On Wednesday September 25th the Pakistan Telecommunications Authority (PTA) shut down the Queer Pakistani website queerpk.com. Pakistani authorities report that the content was against Islam and Pakistani societal values. In Pakistan homosexuality still remains technically illegal. The Queer Pakistan website acted as more than just a dating site for Pakistan’s queer community. The site, which just started in July, acted as a platform that openly addressed homosexual issues in Pakistan, tracked homophobia in the media and other forums, displayed gay short films with subtitles, and enabled the queer community to meet and get advice. Queer Pakistan began mirroring its site after the PTA shutdown, and is now accessible in Pakistan at humjins.com. Publicity regarding the site’s blockage increased traffic to Queer Pakistan, leading the group to jokingly thank the PTA on Twitter tweeting, “Thank you #PTA for raising out traffic to 2000% in past 2 days and 90% of which is from Pakistan.”

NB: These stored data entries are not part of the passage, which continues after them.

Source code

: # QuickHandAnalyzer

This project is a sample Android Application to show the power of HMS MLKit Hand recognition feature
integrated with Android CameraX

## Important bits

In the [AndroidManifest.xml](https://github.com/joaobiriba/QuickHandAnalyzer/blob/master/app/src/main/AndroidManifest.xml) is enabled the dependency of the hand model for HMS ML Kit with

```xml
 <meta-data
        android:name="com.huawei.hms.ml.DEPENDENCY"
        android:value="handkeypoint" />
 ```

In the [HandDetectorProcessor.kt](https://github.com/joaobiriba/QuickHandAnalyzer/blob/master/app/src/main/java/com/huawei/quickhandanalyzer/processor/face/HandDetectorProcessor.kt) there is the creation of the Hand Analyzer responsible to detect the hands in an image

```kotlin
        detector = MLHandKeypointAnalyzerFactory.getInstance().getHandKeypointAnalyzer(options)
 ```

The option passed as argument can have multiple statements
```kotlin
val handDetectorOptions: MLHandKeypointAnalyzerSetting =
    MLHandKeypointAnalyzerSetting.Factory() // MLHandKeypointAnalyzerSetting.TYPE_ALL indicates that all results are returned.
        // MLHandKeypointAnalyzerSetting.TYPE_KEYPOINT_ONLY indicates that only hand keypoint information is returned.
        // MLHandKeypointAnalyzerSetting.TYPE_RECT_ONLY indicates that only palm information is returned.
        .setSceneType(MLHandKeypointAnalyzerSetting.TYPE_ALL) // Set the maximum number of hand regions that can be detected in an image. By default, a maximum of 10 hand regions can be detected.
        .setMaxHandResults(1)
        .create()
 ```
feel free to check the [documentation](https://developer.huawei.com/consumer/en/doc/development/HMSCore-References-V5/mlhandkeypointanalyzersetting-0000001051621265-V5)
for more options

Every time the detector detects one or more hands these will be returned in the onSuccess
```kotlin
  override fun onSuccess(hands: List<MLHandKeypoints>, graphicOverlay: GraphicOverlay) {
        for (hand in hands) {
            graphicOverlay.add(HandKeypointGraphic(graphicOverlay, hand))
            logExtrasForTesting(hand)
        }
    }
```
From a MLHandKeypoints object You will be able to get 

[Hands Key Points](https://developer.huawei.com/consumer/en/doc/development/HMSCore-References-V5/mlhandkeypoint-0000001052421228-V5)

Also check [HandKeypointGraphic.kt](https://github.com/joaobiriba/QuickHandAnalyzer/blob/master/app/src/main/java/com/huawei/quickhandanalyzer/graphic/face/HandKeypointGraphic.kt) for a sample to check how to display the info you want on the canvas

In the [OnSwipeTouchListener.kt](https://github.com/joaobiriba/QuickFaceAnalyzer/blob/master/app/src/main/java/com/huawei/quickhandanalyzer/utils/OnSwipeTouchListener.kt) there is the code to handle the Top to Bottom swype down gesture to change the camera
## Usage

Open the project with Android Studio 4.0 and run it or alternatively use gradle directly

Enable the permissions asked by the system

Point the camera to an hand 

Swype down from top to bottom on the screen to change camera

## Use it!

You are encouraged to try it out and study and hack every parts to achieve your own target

A 16 year old boy, only identified as Yang, is the first to fall victim to China’s recent “online rumor” law. The law, which went into effect September 10th 2013, states that “online rumors” that get shared 500 times or seen 5,000 times will result in penalties. The teenager from Zhangjiachuan, Gansu province was arrested after posting about his unhappiness regarding a police investigation that ended in a local business man’s suicide. The teen’s post quickly went viral on the popular social media site Weibo. Authorities claim that the arrest was necessary as the teen was “picking quarrels and provoking trouble” online. This arrest follows recent crackdowns on microbloggers and influential online opinion makers in China.
Uruguay has proposed a new set of media laws to update its communications policy for the 21st century. The proposed law aims to limit media concentration and secure spaces for independent content, facilitating a diverse media landscape that provides greater information and a multitude of opinions. Prominent features of the law include national quotas for production (60% of audiovisual content must be nationally produced or coproduced) and anti-concentration measures (30% of content must be aired by independent producers, and 40% of that content cannot come from the same source). Unlike similar media reforms in Ecuador and Argentina, Uruguay’s measures have been received with praise from groups such as Reporters Without Borders and Freedom of Expression Exchange. Despite general approval for the law, some worry that its provisions are too ambiguous and overreaching. Areas of concern include the government appointed “Council” assigned to be the main interpreter of the law, and the sometimes “confusing and contradictory” nature of the policy. The Senate is expected to vote on the law by the end of the year.